Kansas City, MO
4/15/10 4:30 PM
Erica Mahinay makes work in a long tradition of still life painters who have created vanitas, representations of foodstuffs and objects that speak symbolically of time passing and the change and death that it inevitably brings with it. What Mahinay has done with her installation “A Feast to remember all feasts” is to update the tradition, one perhaps most magnificently enshrined in the paintings of Jean-Baptiste Siméon Chardin, an 18th-century Frenchman, by breaking the canvas out of its singular surface and materiality and welcoming in the mixed media and dimensions of frosted acrylic panels, found furniture, plaster and silicon—plus good old paint and canvas.
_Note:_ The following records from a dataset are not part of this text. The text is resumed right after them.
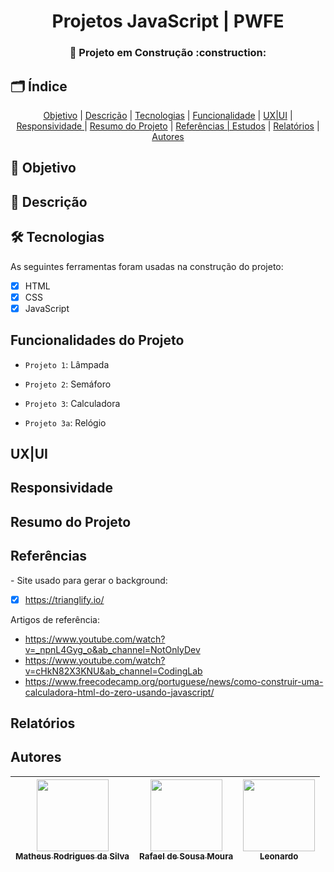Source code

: <h1 align="center"> Projetos JavaScript | PWFE </h1>

<h3 align="center"> 
    🚧 Projeto em Construção  :construction:
</h3>

<h2 id=indice> 🗂️ Índice </h2>
<p align="center">
 <a href="#objetivo">Objetivo</a> |
 <a href="#descricao">Descrição</a> |
 <a href="#tecnologias">Tecnologias</a> |
 <a href="#funcionalidades">Funcionalidade</a> |
 <a href="#layout">UX|UI</a> |
 <a href="#responsividade">Responsividade </a> |
 <a href="#resumo">Resumo do Projeto</a> |
 <a href="#referencia">Referências | Estudos</a> |
 <a href="#relatorios">Relatórios</a> |
 <a href="#autor">Autores</a>
</p>

<h2 id="#objetivo"> 🎯 Objetivo </h2>

<h2 id="#descricao"> 📃 Descrição </h2>

<h2 id="#tecnologias"> 🛠️ Tecnologias </h2>
As seguintes ferramentas foram usadas na construção do projeto:

- [x]  HTML
- [x]  CSS
- [x]  JavaScript

<h2 id="#funcionalidades"> Funcionalidades do Projeto </h2>

- `Projeto 1`: Lâmpada
  
- `Projeto 2`: Semáforo
  
- `Projeto 3`: Calculadora
  
- `Projeto 3a`: Relógio

<h2 id="#layout"> UX|UI </h2>

<h2 id="#responsividade"> Responsividade </h2>

<h2 id="#resumo"> Resumo do Projeto </h2>

<h2 id="#referencia"> Referências </h2>
- Site usado para gerar o background: 

- [x] https://trianglify.io/
      
Artigos de referência:

- https://www.youtube.com/watch?v=_npnL4Gyg_o&ab_channel=NotOnlyDev 
- https://www.youtube.com/watch?v=cHkN82X3KNU&ab_channel=CodingLab 
- https://www.freecodecamp.org/portuguese/news/como-construir-uma-calculadora-html-do-zero-usando-javascript/

<h2 id="#relatorios"> Relatórios </h2>

<h2 id="#autor"> Autores </h2>

| [<img loading="lazy" src="https://avatars.githubusercontent.com/u/82974688?v=4" width=115><br><sub>Matheus Rodrigues da Silva</sub>](https://github.com/TheuZCoder) |  [<img loading="lazy" src="https://avatars.githubusercontent.com/u/123770371?v=4" width=115><br><sub>Rafael de Sousa Moura</sub>](https://github.com/rafaelmoura23) |  [<img loading="lazy" src="https://avatars.githubusercontent.com/u/123977521?v=4" width=115><br><sub>Leonardo</sub>](https://github.com/vitalinoleo) |
| :---: | :---: | :---: |



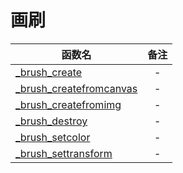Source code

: # 画刷

|函数名|备注|
|--|:--:|
|[_brush_create](function/draw/brush/_brush_create.md)|-|
|[_brush_createfromcanvas](function/draw/brush/_brush_createfromcanvas.md)|-|
|[_brush_createfromimg](function/draw/brush/_brush_createfromimg.md)|-|
|[_brush_destroy](function/draw/brush/_brush_destroy.md)|-|
|[_brush_setcolor](function/draw/brush/_brush_setcolor.md)|-|
|[_brush_settransform](function/draw/brush/_brush_settransform.md)|-|
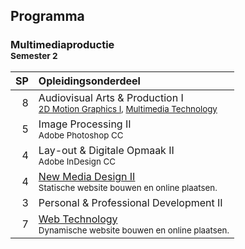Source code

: Programma
---------

### Multimediaproductie<br><small>Semester 2</small>

| SP | Opleidingsonderdeel |
|---:|:--------------------|
|  8 | Audiovisual Arts & Production I<span data-domain="av3" data-level="1"></span><br><small>[2D Motion Graphics I][], [Multimedia Technology][]</small> |
|  5 | Image Processing II<br><small>Adobe Photoshop CC</small> |
|  4 | Lay-out & Digitale Opmaak II<br><small>Adobe InDesign CC</small> |
|  4 | [New Media Design II][]<span data-domain="wanm" data-level="1"></span><br><small>Statische website bouwen en online plaatsen.</small> |
|  3 | Personal & Professional Development II |
|  7 | [Web Technology][]<span data-domain="wanm" data-level="1"></span><br><small>Dynamische website bouwen en online plaatsen.</small> |

[2D Motion Graphics I]:  #
[Multimedia Technology]: #
[New Media Design I]:    #
[New Media Design II]:   #
[Web Technology]:        #
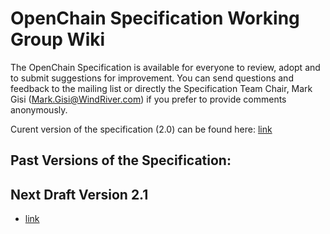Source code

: # OpenChain Specification Working Group Wiki
The OpenChain Specification is available for everyone to review, adopt and to submit suggestions for improvement. You can send questions and feedback to the mailing list or directly the Specification Team Chair, Mark Gisi (Mark.Gisi@WindRiver.com) if you prefer to provide comments anonymously.

Curent version of the specification (2.0) can be found here:  [link](spec/2.0/OpenChainSpec-2.0.pdf)

## Past Versions of the Specification:

## Next Draft Version 2.1
  *  [link](spec/2.0/)
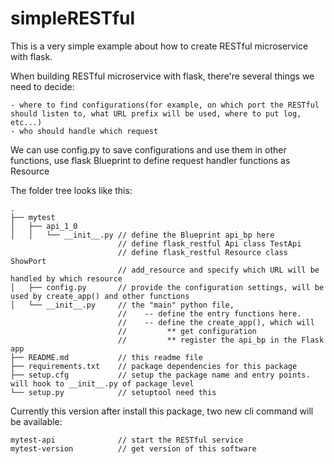 # simpleRESTful
This is a very simple example about how to create RESTful microservice with flask.

When building RESTful microservice with flask, there're several things we need to decide:

    - where to find configurations(for example, on which port the RESTful should listen to, what URL prefix will be used, where to put log, etc...)
    - who should handle which request
    
We can use config.py to save configurations and use them in other functions, use flask Blueprint to define request handler functions as Resource

The folder tree looks like this:


    .
    ├── mytest
    │   ├── api_1_0
    │   │   └── __init__.py // define the Blueprint api_bp here
                            // define flask_restful Api class TestApi
                            // define flask_restful Resource class ShowPort
                            // add_resource and specify which URL will be handled by which resource
    │   ├── config.py       // provide the configuration settings, will be used by create_app() and other functions
    │   └── __init__.py     // the "main" python file, 
                            //    -- define the entry functions here. 
                            //    -- define the create_app(), which will 
                            //         ** get configuration
                            //         ** register the api_bp in the Flask app
    ├── README.md           // this readme file
    ├── requirements.txt    // package dependencies for this package
    ├── setup.cfg           // setup the package name and entry points. will hook to __init__.py of package level
    └── setup.py            // setuptool need this


Currently this version after install this package, two new cli command will be available:

    mytest-api              // start the RESTful service
    mytest-version          // get version of this software
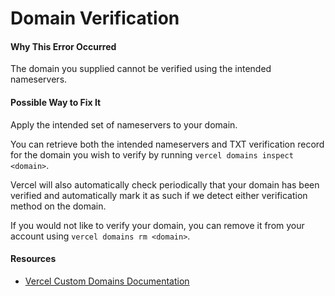 # Domain Verification

#### Why This Error Occurred

The domain you supplied cannot be verified using the intended nameservers.

#### Possible Way to Fix It

Apply the intended set of nameservers to your domain.

You can retrieve both the intended nameservers and TXT verification record for the domain you wish to verify by running `vercel domains inspect <domain>`.

Vercel will also automatically check periodically that your domain has been verified and automatically mark it as such if we detect either verification method on the domain.

If you would not like to verify your domain, you can remove it from your account using `vercel domains rm <domain>`.

#### Resources

- [Vercel Custom Domains Documentation](https://vercel.com/docs/concepts/projects/custom-domains)
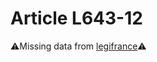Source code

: # Article L643-12

⚠️Missing data from [legifrance](https://www.legifrance.gouv.fr/codes/article_lc/LEGIARTI000006238936)⚠️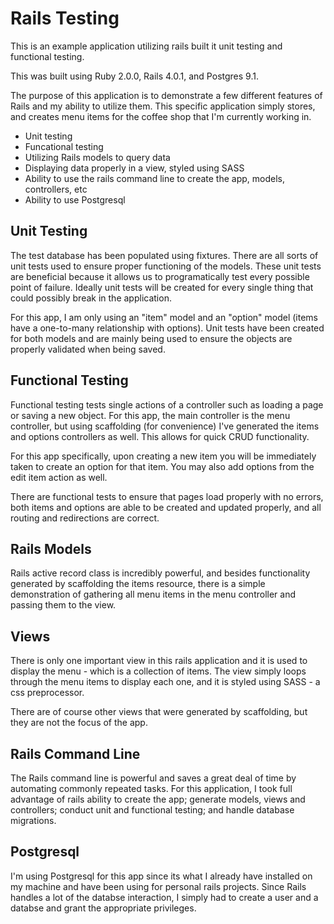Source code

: Rails Testing
=============

This is an example application utilizing rails built it unit testing and functional testing.

This was built using Ruby 2.0.0, Rails 4.0.1, and Postgres 9.1.

The purpose of this application is to demonstrate a few different features of Rails and my ability to utilize them. This specific application simply stores, and creates menu items for the coffee shop that I'm currently working in.

* Unit testing
* Funcational testing
* Utilizing Rails models to query data
* Displaying data properly in a view, styled using SASS
* Ability to use the rails command line to create the app, models, controllers, etc
* Ability to use Postgresql 

Unit Testing
------------

The test database has been populated using fixtures. There are all sorts of unit tests used to ensure proper functioning of the models. These unit tests are beneficial because it allows us to programatically test every possible point of failure. Ideally unit tests will be created for every single thing that could possibly break in the application.

For this app, I am only using an "item" model and an "option" model (items have a one-to-many relationship with options). Unit tests have been created for both models and are mainly being used to ensure the objects are properly validated when being saved.

Functional Testing
------------------

Functional testing tests single actions of a controller such as loading a page or saving a new object. For this app, the main controller is the menu controller, but using scaffolding (for convenience) I've generated the items and options controllers as well. This allows for quick CRUD functionality. 

For this app specifically, upon creating a new item you will be immediately taken to create an option for that item. You may also add options from the edit item action as well. 

There are functional tests to ensure that pages load properly with no errors, both items and options are able to be created and updated properly, and all routing and redirections are correct. 


Rails Models
------------

Rails active record class is incredibly powerful, and besides functionality generated by scaffolding the items resource, there is a simple demonstration of gathering all menu items in the menu controller and passing them to the view.

Views
-----

There is only one important view in this rails application and it is used to display the menu - which is a collection of items. The view simply loops through the menu items to display each one, and it is styled using SASS - a css preprocessor.

There are of course other views that were generated by scaffolding, but they are not the focus of the app.

Rails Command Line
------------------

The Rails command line is powerful and saves a great deal of time by automating commonly repeated tasks. For this application, I took full advantage of rails ability to create the app; generate models, views and controllers; conduct unit and functional testing; and handle database migrations.

Postgresql
----------

I'm using Postgresql for this app since its what I already have installed on my machine and have been using for personal rails projects. Since Rails handles a lot of the databse interaction, I simply had to create a user and a databse and grant the appropriate privileges.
The effect of this is to physicalize the notion of the vanitas, specifically as it relates to memory, literally bringing it into the real space of the viewer and then allowing it to recede back behind those frosted panels. Oddly enough, the most traditional element here—Mahinay’s actual painting of a feast-filled table setting—works least well, since the painting style is too imprecise, too in-between to trigger memory of anything much. The assemblage elements, however, do the trick nicely, speaking through fragmented table legs, scraps of lace, and milky cast vessels of feasts imagined and experienced, past and present. Fine feasts, at that—only the best end in smashed tables and dishware.